## Listed entries:
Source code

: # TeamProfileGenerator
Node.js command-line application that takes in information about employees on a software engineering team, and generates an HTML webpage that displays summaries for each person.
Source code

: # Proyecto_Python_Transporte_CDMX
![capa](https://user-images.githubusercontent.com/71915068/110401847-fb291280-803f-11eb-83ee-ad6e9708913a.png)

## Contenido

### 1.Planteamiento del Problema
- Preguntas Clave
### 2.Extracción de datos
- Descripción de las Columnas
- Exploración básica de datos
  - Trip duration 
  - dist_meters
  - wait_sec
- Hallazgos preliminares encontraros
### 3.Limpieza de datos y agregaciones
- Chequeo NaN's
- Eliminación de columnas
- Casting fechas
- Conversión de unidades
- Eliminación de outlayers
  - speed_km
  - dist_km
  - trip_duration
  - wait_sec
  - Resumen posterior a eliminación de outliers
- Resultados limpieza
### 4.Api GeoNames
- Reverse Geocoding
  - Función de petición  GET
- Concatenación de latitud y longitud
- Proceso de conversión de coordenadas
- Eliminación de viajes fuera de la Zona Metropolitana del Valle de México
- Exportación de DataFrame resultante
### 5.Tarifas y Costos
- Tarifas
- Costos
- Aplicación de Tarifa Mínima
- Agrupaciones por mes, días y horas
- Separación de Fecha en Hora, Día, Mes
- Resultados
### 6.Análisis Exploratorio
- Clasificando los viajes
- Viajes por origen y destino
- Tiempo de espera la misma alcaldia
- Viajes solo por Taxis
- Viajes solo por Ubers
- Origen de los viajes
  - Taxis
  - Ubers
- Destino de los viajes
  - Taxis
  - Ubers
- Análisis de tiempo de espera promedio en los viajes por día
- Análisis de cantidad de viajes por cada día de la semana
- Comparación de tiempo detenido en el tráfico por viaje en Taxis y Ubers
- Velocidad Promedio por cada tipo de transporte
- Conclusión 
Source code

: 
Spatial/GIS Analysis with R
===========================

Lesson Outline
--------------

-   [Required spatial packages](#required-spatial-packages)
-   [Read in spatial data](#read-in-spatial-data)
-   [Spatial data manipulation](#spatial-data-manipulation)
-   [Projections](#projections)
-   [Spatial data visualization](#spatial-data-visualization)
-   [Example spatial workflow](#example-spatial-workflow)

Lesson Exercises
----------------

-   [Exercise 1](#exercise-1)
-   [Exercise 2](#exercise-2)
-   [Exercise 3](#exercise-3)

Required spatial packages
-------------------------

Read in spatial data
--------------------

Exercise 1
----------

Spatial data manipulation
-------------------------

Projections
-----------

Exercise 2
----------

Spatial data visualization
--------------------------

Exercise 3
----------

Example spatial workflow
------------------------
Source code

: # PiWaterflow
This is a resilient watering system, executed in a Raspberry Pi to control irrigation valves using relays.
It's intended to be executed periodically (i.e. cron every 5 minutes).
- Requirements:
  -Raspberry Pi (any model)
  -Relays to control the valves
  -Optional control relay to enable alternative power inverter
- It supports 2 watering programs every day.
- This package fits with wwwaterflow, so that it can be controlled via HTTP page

## What is needed:
Your answer should be each line from the preceding material in which the word "that" occurs.

## Completed task:
Node.js command-line application that takes in information about employees on a software engineering team, and generates an HTML webpage that displays summaries for each person.
- This package fits with wwwaterflow, so that it can be controlled via HTTP page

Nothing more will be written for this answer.